Junge, detained in Russia for a period at the end of World War II before finding work as a magazine editor, treats the unseen Heller like a priest; one might say that her regret drives the piece, resulting in not a lurid film about Hitler (which has disappointed those critics out for something pulpier), but a deathbed confession. (Junge passed away last year.) Punishing herself for going off on “banal” tangents that conjure vivid images of Hitler’s squalid bunker (Blind Spot‘s structural conceit finds Junge judging the playback of comments she previously made), she recounts in linear detail the beginning of the end, so to speak. Quoting the moment wherein Junge says that to be Hitler’s secretary–an automaton, not a confidante–was to live oblivious to his master plan (“Every explosion has an area of calm,” Junge expounds), the title Blind Spot thus describes an absolution: The film becomes a platform by which she can purge herself of the guilt she has carried with her since learning of the Holocaust sometime after the war.

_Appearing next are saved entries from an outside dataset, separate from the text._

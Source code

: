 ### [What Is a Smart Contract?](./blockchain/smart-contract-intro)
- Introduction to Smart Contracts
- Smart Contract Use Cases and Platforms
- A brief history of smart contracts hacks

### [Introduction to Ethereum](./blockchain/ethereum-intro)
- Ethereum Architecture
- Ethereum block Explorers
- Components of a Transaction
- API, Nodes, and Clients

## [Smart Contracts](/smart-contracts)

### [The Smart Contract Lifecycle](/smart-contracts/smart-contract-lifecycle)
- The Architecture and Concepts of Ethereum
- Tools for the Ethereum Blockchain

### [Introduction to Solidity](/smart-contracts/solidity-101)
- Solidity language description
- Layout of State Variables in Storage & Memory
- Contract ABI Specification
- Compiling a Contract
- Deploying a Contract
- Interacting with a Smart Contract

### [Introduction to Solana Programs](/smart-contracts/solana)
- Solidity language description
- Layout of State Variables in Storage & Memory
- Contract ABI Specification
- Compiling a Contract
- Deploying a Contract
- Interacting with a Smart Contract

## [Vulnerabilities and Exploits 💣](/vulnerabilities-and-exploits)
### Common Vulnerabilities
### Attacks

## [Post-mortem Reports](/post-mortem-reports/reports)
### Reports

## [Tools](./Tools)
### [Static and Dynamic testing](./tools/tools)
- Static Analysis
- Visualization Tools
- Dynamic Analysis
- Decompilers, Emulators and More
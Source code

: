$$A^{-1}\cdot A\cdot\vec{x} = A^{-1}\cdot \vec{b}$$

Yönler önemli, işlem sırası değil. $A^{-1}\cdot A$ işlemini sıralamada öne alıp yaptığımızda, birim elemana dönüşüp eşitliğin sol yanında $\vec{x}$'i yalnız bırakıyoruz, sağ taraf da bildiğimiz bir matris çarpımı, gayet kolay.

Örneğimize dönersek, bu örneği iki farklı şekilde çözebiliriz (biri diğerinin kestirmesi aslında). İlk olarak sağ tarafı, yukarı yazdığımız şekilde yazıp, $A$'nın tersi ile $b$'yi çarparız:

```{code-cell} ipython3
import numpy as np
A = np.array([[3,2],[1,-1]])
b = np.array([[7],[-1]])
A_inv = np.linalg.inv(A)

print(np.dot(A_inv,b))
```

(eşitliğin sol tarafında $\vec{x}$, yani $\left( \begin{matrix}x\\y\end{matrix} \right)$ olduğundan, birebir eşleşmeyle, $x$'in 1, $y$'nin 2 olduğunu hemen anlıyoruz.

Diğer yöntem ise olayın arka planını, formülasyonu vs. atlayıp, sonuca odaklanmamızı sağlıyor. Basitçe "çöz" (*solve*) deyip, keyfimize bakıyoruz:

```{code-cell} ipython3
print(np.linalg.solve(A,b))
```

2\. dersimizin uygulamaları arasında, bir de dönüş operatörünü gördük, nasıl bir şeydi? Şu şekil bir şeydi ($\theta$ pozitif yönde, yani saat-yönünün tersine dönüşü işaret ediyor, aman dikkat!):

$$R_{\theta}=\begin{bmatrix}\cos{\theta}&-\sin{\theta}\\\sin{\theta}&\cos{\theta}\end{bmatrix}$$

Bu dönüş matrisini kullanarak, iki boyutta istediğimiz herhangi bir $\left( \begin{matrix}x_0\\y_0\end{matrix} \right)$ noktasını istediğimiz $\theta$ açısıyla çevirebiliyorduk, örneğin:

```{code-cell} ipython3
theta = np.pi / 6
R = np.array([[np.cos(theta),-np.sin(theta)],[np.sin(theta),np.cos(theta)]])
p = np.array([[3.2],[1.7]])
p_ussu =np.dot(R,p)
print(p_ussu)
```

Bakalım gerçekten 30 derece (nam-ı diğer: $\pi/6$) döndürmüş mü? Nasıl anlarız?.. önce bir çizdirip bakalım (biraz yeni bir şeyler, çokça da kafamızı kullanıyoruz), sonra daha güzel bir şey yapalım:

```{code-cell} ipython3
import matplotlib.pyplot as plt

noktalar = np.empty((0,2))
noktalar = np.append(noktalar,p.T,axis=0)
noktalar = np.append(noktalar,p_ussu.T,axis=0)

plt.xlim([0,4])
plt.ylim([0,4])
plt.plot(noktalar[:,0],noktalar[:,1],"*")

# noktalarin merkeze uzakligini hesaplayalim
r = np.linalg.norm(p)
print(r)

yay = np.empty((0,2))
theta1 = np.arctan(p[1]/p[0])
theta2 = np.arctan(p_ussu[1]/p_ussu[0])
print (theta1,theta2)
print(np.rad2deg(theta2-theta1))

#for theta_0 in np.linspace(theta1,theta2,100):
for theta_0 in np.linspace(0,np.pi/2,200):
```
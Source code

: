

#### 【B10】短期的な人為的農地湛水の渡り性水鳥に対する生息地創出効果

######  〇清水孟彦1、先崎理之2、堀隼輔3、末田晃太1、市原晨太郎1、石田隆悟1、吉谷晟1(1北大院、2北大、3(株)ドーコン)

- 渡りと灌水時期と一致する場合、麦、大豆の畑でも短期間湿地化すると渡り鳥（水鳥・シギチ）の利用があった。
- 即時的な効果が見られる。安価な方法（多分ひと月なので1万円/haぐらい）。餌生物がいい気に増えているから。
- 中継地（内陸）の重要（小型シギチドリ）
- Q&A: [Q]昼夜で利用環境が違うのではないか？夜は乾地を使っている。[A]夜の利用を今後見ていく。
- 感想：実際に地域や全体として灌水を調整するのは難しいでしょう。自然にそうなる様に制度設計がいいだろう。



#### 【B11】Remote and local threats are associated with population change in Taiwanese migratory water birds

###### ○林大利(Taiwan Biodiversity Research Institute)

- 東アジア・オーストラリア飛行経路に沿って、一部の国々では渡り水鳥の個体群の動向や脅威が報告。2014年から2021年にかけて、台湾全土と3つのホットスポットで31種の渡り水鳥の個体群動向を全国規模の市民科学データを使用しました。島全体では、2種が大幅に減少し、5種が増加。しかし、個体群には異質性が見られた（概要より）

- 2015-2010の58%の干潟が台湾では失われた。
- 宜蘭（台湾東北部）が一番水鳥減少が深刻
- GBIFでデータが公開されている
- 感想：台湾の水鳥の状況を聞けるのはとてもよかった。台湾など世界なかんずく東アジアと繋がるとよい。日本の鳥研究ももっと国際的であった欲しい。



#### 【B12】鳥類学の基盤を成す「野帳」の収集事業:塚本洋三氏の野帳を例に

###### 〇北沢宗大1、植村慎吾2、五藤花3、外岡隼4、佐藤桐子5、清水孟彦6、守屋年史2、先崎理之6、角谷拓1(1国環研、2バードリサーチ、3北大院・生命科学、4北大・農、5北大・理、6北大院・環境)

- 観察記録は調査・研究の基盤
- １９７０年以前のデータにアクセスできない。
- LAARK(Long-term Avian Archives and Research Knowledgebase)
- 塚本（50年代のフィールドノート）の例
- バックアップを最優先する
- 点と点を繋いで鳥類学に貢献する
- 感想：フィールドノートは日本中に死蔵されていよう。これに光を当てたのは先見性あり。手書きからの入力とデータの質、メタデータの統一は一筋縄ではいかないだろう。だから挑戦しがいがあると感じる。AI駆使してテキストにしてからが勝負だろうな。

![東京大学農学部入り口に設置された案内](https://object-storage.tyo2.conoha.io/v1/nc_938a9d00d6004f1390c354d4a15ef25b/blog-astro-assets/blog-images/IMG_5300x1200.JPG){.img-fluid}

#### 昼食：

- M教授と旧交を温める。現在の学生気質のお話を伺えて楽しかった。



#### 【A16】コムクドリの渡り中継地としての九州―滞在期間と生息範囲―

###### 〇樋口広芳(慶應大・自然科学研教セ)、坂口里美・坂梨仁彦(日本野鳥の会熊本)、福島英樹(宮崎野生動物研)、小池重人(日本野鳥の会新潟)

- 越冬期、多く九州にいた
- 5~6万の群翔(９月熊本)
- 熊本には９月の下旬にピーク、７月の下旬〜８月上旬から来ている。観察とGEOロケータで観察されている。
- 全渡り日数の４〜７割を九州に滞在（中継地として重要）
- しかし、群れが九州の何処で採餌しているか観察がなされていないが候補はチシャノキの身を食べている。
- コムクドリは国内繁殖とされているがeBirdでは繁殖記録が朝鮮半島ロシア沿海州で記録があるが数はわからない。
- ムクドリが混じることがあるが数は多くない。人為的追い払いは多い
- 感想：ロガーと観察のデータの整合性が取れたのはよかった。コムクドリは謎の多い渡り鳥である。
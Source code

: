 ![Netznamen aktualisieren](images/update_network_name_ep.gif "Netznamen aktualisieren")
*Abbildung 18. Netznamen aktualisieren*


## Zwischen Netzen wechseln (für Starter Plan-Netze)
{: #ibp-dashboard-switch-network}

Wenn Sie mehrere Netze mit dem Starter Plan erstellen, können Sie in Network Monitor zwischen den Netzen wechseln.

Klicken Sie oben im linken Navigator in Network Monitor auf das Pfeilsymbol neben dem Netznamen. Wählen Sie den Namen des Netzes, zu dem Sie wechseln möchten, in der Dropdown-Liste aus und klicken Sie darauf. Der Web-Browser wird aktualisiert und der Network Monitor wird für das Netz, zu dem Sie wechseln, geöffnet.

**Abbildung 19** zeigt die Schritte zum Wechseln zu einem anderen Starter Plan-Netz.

Junge’s account of Hitler’s last days, constituting Blind Spot‘s final third, unfolds in an entrancing, unbroken take. She speaks oddly wistfully of a period of limbo that accompanied the creeping realization that victory was beyond Germany’s grasp. Meals became a time for dispassionate discussion of effective methods of suicide, while an increasingly paranoid Hitler had taken to executing loved ones with alarming frequency, including his dog. Junge remains angry that Hitler and his new bride Eva Braun chose to kill themselves together, an act she perceived then as one of abandonment (her own raison d’être was meeting the Führer’s needs), but “now” resents for its cowardice. Junge emerges from this closing passage a Henry Hill figure unsure of how to resolve her youthful nostalgia with her youthful naiveté, though we are assured in a post-script that her last words to the filmmakers were, “I’m starting to forgive myself.” Winnowed down from ten hours of raw material to a crisp ninety minutes, Blind Spot is a stark yet heartbreaking documentary possessed of astonishing restraint.